Whenever a line in the data holds the string "ciclos", copy that line.

[Dataset entries]

· · · ·

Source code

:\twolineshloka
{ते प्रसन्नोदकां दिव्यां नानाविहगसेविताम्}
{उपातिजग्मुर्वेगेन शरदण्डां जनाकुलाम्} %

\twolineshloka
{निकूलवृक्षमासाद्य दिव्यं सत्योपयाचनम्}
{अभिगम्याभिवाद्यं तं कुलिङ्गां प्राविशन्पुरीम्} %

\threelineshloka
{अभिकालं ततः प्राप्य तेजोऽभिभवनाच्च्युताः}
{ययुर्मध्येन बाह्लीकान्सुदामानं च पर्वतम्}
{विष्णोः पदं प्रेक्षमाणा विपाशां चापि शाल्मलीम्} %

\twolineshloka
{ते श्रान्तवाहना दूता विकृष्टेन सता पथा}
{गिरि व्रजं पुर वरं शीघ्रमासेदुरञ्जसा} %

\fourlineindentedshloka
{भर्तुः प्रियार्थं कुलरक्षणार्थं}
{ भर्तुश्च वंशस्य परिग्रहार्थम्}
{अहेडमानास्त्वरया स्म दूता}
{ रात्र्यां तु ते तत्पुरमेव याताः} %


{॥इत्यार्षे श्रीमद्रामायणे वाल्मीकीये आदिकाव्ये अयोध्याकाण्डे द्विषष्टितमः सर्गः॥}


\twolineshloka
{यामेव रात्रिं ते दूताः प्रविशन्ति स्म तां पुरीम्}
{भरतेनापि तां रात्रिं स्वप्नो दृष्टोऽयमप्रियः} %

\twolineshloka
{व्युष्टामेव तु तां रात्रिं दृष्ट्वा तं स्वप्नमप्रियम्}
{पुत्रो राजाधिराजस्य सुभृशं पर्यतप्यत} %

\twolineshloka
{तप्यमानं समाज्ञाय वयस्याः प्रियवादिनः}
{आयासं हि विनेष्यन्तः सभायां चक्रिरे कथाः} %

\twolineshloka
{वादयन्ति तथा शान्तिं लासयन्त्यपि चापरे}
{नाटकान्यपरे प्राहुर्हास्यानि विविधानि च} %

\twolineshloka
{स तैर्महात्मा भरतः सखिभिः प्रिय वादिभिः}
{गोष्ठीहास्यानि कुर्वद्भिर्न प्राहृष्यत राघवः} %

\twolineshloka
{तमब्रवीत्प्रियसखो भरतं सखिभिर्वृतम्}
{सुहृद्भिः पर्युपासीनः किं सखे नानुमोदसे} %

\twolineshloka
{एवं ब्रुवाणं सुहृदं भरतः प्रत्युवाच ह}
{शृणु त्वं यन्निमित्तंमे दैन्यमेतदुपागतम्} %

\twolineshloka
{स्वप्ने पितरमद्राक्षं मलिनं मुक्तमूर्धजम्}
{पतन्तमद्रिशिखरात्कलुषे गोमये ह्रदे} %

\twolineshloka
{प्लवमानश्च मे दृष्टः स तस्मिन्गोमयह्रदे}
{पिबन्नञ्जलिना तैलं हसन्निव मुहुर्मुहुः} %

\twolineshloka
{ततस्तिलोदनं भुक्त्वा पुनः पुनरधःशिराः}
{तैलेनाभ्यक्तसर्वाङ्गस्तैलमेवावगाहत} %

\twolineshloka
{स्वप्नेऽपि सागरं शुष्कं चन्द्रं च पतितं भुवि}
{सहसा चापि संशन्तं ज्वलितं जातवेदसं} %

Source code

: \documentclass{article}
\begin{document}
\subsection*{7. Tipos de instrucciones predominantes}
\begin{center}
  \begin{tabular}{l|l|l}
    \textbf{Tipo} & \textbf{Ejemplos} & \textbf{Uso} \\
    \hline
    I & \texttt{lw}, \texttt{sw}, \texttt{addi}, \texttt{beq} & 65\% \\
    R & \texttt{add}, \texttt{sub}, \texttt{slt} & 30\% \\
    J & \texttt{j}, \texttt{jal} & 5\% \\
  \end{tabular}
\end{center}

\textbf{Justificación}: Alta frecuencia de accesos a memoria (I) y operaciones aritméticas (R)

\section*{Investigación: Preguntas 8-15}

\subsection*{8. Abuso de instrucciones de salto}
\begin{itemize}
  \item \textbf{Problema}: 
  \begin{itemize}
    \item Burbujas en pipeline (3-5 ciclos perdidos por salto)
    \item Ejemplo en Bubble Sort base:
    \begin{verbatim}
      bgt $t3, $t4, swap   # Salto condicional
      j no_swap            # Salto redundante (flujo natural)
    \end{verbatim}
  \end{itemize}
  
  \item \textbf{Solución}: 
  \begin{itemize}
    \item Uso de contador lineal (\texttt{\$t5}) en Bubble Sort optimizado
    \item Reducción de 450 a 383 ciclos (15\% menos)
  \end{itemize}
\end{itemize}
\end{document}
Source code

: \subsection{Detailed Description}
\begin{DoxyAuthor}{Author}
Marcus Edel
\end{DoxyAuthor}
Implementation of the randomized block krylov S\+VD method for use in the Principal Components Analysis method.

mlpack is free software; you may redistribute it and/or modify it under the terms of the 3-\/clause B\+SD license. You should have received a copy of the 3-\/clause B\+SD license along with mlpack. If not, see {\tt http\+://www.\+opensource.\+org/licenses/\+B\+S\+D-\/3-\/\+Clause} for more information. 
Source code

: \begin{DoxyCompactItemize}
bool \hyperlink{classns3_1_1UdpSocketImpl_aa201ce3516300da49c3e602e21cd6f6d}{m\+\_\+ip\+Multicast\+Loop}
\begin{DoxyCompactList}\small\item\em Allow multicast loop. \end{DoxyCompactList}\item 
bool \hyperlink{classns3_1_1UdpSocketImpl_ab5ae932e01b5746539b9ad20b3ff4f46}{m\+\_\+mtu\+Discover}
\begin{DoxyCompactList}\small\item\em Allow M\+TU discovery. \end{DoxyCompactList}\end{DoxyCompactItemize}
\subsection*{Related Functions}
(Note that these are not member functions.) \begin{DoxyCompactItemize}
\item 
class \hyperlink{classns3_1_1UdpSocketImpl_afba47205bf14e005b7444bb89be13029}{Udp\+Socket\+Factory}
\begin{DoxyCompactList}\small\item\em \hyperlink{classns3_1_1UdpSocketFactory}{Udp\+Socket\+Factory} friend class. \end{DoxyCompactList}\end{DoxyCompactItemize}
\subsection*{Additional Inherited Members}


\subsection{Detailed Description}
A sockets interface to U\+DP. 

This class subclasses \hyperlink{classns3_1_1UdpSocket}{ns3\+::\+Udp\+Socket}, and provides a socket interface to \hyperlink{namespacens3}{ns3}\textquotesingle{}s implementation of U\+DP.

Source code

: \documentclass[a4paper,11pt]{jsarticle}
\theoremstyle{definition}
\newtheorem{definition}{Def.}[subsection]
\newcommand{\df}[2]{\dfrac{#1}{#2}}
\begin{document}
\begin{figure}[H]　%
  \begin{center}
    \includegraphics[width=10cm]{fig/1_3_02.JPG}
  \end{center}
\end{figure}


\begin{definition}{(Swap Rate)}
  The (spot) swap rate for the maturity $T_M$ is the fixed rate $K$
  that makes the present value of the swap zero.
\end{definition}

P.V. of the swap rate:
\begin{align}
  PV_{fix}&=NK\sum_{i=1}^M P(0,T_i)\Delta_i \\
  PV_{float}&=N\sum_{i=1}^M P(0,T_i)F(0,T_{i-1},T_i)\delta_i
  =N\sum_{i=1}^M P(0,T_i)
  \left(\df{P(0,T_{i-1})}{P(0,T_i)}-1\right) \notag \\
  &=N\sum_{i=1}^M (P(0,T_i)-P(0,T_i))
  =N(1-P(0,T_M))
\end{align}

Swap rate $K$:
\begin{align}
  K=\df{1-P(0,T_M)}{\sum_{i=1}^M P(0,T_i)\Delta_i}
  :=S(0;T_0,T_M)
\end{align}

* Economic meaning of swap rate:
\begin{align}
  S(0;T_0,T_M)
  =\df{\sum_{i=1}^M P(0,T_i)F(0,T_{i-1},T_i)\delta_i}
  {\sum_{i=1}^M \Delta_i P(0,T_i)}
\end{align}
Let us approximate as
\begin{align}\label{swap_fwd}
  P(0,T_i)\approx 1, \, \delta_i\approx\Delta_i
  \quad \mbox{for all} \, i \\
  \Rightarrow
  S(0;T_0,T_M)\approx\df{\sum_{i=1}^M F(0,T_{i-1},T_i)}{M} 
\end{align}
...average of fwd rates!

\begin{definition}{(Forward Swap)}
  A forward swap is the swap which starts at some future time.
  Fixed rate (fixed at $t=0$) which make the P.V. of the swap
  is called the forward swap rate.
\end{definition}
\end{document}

· · · ·

• **EXERCISE SOLUTION**
    \item Burbujas en pipeline (3-5 ciclos perdidos por salto)
    \item Reducción de 450 a 383 ciclos (15\% menos)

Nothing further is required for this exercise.